Jessica Herrera-Flanigan, wakil presiden kebijakan publik Twitter, Americas, mengatakan dalam sebuah pernyataan bahwa perusahaan “bermata jernih” tentang perannya “dalam ekosistem informasi yang lebih luas” seputar pemberontakan. Perusahaan, katanya, terus memeriksa cara-cara di mana ia dapat “meningkatkan kemajuan.”

“Menjelang dan setelah pemilihan, kami menerapkan banyak kebijakan dan intervensi produk untuk melindungi percakapan publik. Kami mendeklarasikan kelompok ekstremis kekerasan Proud Boys dan the Oath Keepers masing-masing pada 2018 dan 2020, dan secara permanen menangguhkan akun yang terkait dengan organisasi di bawah kebijakan organisasi kekerasan kami, serta banyak penyelenggara serangan karena pelanggaran kebijakan kami,” Herrera -Flanigan berkata.

“Pada 6 Januari, kami memanfaatkan sistem yang telah kami bangun menjelang pemilihan untuk menanggapi serangan yang belum pernah terjadi sebelumnya secara real-time dan berkomitmen untuk mengulangi pekerjaan ini untuk mengatasi ekstremisme kekerasan di AS dan secara global,” tambahnya. . Herrera-Flanigan menambahkan bahwa keterlibatan Twitter dengan komite terpilih sedang berlangsung dan tetap “produktif.”

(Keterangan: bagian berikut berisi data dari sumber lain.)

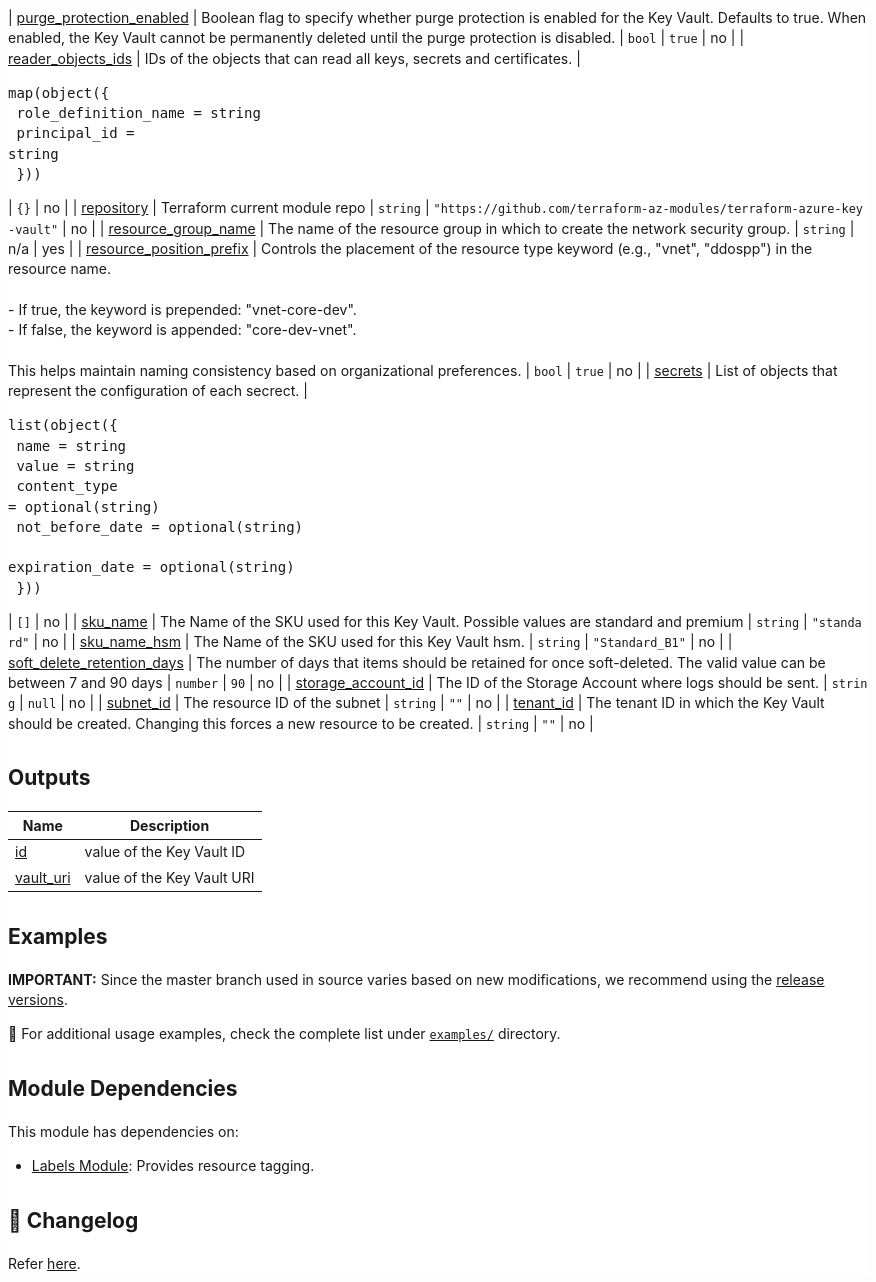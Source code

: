 | <a name="input_purge_protection_enabled"></a> [purge\_protection\_enabled](#input\_purge\_protection\_enabled) | Boolean flag to specify whether purge protection is enabled for the Key Vault. Defaults to true. When enabled, the Key Vault cannot be permanently deleted until the purge protection is disabled. | `bool` | `true` | no |
| <a name="input_reader_objects_ids"></a> [reader\_objects\_ids](#input\_reader\_objects\_ids) | IDs of the objects that can read all keys, secrets and certificates. | <pre>map(object({<br>    role_definition_name = string<br>    principal_id         = string<br>  }))</pre> | `{}` | no |
| <a name="input_repository"></a> [repository](#input\_repository) | Terraform current module repo | `string` | `"https://github.com/terraform-az-modules/terraform-azure-key-vault"` | no |
| <a name="input_resource_group_name"></a> [resource\_group\_name](#input\_resource\_group\_name) | The name of the resource group in which to create the network security group. | `string` | n/a | yes |
| <a name="input_resource_position_prefix"></a> [resource\_position\_prefix](#input\_resource\_position\_prefix) | Controls the placement of the resource type keyword (e.g., "vnet", "ddospp") in the resource name.<br><br>- If true, the keyword is prepended: "vnet-core-dev".<br>- If false, the keyword is appended: "core-dev-vnet".<br><br>This helps maintain naming consistency based on organizational preferences. | `bool` | `true` | no |
| <a name="input_secrets"></a> [secrets](#input\_secrets) | List of objects that represent the configuration of each secrect. | <pre>list(object({<br>    name            = string<br>    value           = string<br>    content_type    = optional(string)<br>    not_before_date = optional(string)<br>    expiration_date = optional(string)<br>  }))</pre> | `[]` | no |
| <a name="input_sku_name"></a> [sku\_name](#input\_sku\_name) | The Name of the SKU used for this Key Vault. Possible values are standard and premium | `string` | `"standard"` | no |
| <a name="input_sku_name_hsm"></a> [sku\_name\_hsm](#input\_sku\_name\_hsm) | The Name of the SKU used for this Key Vault hsm. | `string` | `"Standard_B1"` | no |
| <a name="input_soft_delete_retention_days"></a> [soft\_delete\_retention\_days](#input\_soft\_delete\_retention\_days) | The number of days that items should be retained for once soft-deleted. The valid value can be between 7 and 90 days | `number` | `90` | no |
| <a name="input_storage_account_id"></a> [storage\_account\_id](#input\_storage\_account\_id) | The ID of the Storage Account where logs should be sent. | `string` | `null` | no |
| <a name="input_subnet_id"></a> [subnet\_id](#input\_subnet\_id) | The resource ID of the subnet | `string` | `""` | no |
| <a name="input_tenant_id"></a> [tenant\_id](#input\_tenant\_id) | The tenant ID in which the Key Vault should be created. Changing this forces a new resource to be created. | `string` | `""` | no |

## Outputs

| Name | Description |
|------|-------------|
| <a name="output_id"></a> [id](#output\_id) | value of the Key Vault ID |
| <a name="output_vault_uri"></a> [vault\_uri](#output\_vault\_uri) | value of the Key Vault URI |

## Examples

**IMPORTANT:** Since the master branch used in source varies based on new modifications, we recommend using the [release versions](https://github.com/terraform-az-modules/terraform-module-template/releases).

📌 For additional usage examples, check the complete list under [`examples/`](./examples) directory.





## Module Dependencies

This module has dependencies on:
- [Labels Module](https://github.com/terraform-az-modules/terraform-azure-tags): Provides resource tagging.


## 📑 Changelog

Refer [here](CHANGELOG.md).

“Kesaksian pelapor yang mengejutkan hari ini menegaskan apa yang telah diketahui banyak dari kita selama bertahun-tahun: Big Tech telah berulang kali gagal mengendalikan seruan untuk melakukan kekerasan di platform mereka,” kata Nora Benavidez, penasihat senior dan direktur keadilan digital dan hak-hak sipil di organisasi nirlaba Free Press. .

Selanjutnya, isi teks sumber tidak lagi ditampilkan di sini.